#### [DIRECTIONS]
Scan the data below. Pull out each line where "cuts" occurs.

Stored items:
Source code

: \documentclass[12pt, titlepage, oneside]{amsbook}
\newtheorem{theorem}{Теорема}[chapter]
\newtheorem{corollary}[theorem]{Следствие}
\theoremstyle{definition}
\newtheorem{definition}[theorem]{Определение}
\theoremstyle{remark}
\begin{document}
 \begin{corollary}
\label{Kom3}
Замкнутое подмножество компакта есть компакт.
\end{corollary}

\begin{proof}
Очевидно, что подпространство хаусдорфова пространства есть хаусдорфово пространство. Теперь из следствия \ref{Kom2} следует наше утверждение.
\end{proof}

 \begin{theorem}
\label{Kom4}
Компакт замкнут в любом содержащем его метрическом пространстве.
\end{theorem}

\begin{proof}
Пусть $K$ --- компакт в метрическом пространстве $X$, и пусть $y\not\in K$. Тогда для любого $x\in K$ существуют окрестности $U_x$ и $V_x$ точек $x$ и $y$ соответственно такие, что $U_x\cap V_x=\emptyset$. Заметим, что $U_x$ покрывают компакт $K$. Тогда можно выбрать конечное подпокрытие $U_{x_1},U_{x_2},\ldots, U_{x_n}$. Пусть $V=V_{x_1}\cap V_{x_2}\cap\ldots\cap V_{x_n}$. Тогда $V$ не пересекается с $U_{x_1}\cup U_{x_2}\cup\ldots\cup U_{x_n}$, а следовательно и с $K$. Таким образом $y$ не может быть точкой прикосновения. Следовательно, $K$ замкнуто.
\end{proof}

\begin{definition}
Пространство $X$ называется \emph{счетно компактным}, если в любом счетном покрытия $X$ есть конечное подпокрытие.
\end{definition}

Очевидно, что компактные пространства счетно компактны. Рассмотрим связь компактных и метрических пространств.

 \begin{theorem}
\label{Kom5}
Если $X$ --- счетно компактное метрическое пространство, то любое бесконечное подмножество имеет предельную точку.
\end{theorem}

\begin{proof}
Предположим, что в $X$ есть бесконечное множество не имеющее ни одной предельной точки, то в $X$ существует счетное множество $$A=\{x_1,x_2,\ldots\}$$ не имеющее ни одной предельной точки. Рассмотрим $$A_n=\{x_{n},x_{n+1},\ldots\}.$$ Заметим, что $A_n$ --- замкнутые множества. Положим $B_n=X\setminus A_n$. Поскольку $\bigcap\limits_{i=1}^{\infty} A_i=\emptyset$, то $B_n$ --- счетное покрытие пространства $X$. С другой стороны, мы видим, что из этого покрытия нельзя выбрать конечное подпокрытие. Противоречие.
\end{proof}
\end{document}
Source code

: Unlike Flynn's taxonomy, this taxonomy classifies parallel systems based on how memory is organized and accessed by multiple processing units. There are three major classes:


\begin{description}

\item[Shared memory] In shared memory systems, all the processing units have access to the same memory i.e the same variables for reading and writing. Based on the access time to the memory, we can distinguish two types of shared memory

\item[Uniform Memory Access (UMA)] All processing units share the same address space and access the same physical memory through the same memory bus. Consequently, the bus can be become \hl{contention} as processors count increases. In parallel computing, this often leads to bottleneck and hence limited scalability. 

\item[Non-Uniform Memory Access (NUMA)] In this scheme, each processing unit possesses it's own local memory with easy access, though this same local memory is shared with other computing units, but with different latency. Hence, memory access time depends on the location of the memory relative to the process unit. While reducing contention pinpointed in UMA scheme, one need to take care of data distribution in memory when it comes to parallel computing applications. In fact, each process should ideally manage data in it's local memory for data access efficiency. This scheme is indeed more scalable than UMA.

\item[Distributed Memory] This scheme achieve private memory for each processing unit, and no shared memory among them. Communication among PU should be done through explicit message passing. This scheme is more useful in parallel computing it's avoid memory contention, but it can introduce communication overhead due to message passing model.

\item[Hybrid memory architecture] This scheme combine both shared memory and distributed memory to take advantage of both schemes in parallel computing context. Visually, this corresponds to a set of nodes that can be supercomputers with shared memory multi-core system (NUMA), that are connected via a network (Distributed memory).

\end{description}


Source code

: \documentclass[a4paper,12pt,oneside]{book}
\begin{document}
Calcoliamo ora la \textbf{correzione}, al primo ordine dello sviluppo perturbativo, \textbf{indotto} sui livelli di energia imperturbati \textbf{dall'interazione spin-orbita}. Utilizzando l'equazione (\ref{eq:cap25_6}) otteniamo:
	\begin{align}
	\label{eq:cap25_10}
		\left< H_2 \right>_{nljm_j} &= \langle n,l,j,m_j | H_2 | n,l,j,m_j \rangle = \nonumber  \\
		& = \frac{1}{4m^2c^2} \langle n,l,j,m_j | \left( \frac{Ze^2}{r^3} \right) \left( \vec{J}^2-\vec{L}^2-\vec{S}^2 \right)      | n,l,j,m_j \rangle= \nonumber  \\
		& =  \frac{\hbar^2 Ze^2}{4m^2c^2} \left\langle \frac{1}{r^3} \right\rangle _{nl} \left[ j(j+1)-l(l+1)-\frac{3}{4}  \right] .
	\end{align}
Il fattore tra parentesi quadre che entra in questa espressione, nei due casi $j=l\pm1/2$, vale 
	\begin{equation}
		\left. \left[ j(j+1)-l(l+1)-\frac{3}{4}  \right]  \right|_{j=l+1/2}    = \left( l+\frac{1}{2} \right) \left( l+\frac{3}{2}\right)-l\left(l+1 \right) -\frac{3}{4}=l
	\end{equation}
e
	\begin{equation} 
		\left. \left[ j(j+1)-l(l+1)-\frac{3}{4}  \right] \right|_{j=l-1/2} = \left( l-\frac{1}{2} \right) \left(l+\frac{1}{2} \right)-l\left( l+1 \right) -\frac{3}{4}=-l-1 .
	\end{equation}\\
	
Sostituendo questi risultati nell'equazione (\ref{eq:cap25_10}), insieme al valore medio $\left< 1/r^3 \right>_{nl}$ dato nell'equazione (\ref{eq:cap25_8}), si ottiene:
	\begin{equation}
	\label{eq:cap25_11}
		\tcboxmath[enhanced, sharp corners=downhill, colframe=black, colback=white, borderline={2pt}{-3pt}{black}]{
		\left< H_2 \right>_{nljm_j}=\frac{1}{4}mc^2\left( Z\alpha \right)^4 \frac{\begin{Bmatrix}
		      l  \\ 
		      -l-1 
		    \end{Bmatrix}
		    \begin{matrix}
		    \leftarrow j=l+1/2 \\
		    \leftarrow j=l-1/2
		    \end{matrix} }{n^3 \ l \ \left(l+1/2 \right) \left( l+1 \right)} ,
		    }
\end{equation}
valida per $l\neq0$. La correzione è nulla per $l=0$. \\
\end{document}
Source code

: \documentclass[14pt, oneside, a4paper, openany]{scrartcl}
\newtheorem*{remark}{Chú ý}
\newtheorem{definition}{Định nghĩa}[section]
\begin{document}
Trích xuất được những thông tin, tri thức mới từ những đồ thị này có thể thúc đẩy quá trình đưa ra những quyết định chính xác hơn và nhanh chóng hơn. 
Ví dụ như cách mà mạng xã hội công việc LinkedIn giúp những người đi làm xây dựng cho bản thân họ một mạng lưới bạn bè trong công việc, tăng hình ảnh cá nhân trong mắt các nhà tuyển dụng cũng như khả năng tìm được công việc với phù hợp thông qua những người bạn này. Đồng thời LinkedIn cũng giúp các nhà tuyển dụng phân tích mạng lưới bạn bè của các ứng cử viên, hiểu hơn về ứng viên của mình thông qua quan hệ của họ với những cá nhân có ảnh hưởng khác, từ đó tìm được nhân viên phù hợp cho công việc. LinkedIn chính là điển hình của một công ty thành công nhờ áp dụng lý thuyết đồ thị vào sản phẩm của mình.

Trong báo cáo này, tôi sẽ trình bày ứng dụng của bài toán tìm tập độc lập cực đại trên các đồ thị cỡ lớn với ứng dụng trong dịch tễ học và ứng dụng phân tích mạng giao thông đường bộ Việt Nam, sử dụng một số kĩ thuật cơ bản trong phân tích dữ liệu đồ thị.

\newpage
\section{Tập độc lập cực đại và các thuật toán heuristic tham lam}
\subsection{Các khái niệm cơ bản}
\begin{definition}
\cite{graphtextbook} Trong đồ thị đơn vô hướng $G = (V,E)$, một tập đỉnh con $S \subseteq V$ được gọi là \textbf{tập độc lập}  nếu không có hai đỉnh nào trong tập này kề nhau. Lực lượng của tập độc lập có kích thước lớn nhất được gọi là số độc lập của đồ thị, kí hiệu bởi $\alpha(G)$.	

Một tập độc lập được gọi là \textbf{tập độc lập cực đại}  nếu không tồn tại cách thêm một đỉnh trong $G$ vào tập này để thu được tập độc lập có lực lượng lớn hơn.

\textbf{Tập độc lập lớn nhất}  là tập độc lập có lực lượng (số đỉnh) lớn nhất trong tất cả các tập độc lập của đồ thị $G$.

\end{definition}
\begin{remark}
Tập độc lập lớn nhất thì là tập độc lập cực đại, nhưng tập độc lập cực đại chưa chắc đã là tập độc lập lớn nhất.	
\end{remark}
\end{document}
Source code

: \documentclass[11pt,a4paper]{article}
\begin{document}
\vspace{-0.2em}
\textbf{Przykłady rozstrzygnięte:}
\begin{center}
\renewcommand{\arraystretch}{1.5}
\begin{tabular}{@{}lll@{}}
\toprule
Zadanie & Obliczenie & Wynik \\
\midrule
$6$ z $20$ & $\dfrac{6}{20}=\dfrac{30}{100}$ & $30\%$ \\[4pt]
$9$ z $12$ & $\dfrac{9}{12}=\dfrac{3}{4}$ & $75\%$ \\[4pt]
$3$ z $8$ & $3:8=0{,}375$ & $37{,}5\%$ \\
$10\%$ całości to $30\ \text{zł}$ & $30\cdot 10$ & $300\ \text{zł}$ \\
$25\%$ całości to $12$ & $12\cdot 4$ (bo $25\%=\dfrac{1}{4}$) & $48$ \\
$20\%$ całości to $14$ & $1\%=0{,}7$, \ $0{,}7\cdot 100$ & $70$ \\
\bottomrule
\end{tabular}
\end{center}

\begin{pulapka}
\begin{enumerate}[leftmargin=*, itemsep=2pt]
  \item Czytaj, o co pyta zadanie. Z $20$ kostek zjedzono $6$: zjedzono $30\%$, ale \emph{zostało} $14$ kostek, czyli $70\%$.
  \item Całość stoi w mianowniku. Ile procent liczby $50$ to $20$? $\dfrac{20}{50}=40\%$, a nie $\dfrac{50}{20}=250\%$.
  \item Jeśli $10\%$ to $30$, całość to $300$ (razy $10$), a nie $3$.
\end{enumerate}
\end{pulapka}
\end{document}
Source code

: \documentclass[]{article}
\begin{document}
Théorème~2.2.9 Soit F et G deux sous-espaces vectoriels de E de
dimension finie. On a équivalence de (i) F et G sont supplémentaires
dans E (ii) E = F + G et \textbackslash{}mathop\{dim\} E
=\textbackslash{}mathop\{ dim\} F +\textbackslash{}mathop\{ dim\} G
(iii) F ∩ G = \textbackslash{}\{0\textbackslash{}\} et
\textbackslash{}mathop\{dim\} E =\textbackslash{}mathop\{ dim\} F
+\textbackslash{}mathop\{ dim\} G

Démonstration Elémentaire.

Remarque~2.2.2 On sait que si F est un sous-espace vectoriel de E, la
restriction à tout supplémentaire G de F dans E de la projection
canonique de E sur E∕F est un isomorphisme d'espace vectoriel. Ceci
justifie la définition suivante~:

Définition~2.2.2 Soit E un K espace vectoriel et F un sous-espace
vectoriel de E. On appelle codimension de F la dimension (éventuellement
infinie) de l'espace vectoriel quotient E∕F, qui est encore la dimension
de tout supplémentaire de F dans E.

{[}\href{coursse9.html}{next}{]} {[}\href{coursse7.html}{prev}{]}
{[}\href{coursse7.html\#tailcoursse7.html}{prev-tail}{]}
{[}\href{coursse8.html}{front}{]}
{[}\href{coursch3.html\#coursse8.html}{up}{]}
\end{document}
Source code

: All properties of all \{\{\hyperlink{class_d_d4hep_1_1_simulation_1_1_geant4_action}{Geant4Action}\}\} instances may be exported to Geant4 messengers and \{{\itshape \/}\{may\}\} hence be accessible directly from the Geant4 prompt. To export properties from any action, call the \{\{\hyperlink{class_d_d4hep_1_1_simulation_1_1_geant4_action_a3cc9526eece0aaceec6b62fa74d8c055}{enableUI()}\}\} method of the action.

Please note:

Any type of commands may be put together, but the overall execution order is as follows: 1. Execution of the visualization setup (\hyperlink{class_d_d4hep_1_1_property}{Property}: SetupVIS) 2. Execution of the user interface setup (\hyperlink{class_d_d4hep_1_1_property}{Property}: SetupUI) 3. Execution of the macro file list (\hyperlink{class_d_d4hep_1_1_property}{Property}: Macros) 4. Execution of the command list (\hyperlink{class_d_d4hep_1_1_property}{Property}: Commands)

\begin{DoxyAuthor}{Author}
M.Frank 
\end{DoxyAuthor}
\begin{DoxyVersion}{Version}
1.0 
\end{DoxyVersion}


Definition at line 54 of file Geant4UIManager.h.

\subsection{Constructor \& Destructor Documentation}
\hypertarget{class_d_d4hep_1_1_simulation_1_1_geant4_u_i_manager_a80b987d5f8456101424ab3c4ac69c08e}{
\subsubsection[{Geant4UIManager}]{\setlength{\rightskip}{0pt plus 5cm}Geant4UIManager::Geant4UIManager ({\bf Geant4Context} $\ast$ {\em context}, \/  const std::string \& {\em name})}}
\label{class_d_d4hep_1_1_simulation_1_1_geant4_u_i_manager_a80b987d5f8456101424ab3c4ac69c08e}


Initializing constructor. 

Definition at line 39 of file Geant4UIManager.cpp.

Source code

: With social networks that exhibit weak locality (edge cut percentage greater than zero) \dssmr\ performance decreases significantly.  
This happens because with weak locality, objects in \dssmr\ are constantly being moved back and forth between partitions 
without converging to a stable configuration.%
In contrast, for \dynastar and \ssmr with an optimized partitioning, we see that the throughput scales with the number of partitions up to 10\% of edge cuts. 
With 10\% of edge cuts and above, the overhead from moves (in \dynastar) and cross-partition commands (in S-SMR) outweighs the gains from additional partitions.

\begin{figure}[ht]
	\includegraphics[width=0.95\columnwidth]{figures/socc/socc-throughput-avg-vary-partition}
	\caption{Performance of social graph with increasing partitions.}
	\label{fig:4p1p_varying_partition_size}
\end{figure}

#### [RESULT FOR THIS TASK]
In contrast, for \dynastar and \ssmr with an optimized partitioning, we see that the throughput scales with the number of partitions up to 10\% of edge cuts. 
With 10\% of edge cuts and above, the overhead from moves (in \dynastar) and cross-partition commands (in S-SMR) outweighs the gains from additional partitions.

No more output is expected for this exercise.